▸ **Data listing**:
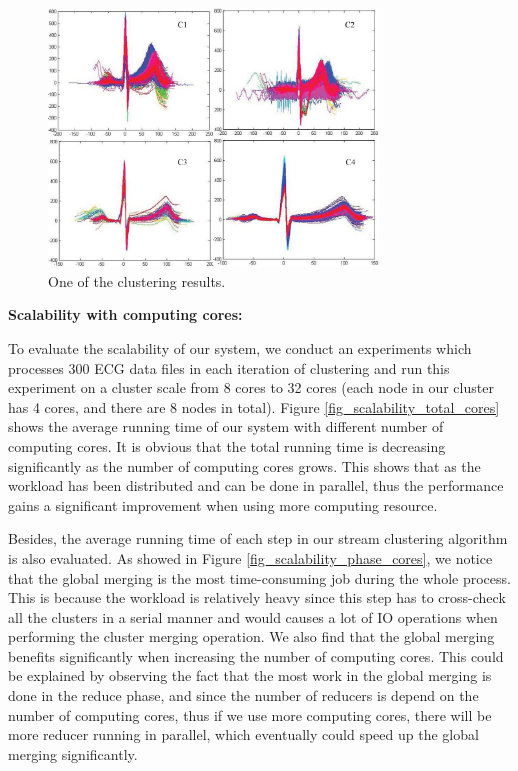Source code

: \documentclass[conference]{IEEEtran}
\begin{document}
\begin{figure}[!t]
\centering
\includegraphics[height=2.7in]{./Figure/clustering_result.eps}
\caption{One of the clustering results.}
\label{fig_clustering_result}
\end{figure}

\textbf{Scalability with computing cores:}


To evaluate the scalability of our system, we conduct an experiments which processes 300 ECG data files in each iteration of clustering and run this experiment on a cluster scale from 8 cores to 32 cores (each node in our cluster has 4 cores, and there are 8 nodes in total). Figure \ref{fig_scalability_total_cores} shows the average running time of our system with different number of computing cores. It is obvious that the total running time is decreasing significantly as the number of computing cores grows. This shows that as the workload has been distributed and can be done in parallel, thus the performance gains a significant improvement when using more computing resource. 


Besides, the average running time of each step in our stream clustering algorithm is also evaluated. As showed in Figure \ref{fig_scalability_phase_cores}, we notice that the global merging is the most time-consuming job during the whole process. This is because the workload is relatively heavy since this step has to cross-check all the clusters in a serial manner and would causes a lot of IO operations when performing the cluster merging operation. We also find that the global merging benefits significantly when increasing the number of computing cores. This could be explained by observing the fact that the most work in the global merging is done in the reduce phase, and since the number of reducers is depend on the number of computing cores, thus if we use more computing cores, there will be more reducer running in parallel, which eventually could speed up the global merging significantly.
\end{document}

▸ **Task directions**: Without any pictures, please reproduce the full set of entries.

▸ **Solution below**:
Source code

: \documentclass[conference]{IEEEtran}
\begin{document}
\begin{figure}[!t]
\centering
\includegraphics[height=2.7in]{./Figure/clustering_result.eps}
\caption{One of the clustering results.}
\label{fig_clustering_result}
\end{figure}

\textbf{Scalability with computing cores:}


To evaluate the scalability of our system, we conduct an experiments which processes 300 ECG data files in each iteration of clustering and run this experiment on a cluster scale from 8 cores to 32 cores (each node in our cluster has 4 cores, and there are 8 nodes in total). Figure \ref{fig_scalability_total_cores} shows the average running time of our system with different number of computing cores. It is obvious that the total running time is decreasing significantly as the number of computing cores grows. This shows that as the workload has been distributed and can be done in parallel, thus the performance gains a significant improvement when using more computing resource. 


Besides, the average running time of each step in our stream clustering algorithm is also evaluated. As showed in Figure \ref{fig_scalability_phase_cores}, we notice that the global merging is the most time-consuming job during the whole process. This is because the workload is relatively heavy since this step has to cross-check all the clusters in a serial manner and would causes a lot of IO operations when performing the cluster merging operation. We also find that the global merging benefits significantly when increasing the number of computing cores. This could be explained by observing the fact that the most work in the global merging is done in the reduce phase, and since the number of reducers is depend on the number of computing cores, thus if we use more computing cores, there will be more reducer running in parallel, which eventually could speed up the global merging significantly.
\end{document}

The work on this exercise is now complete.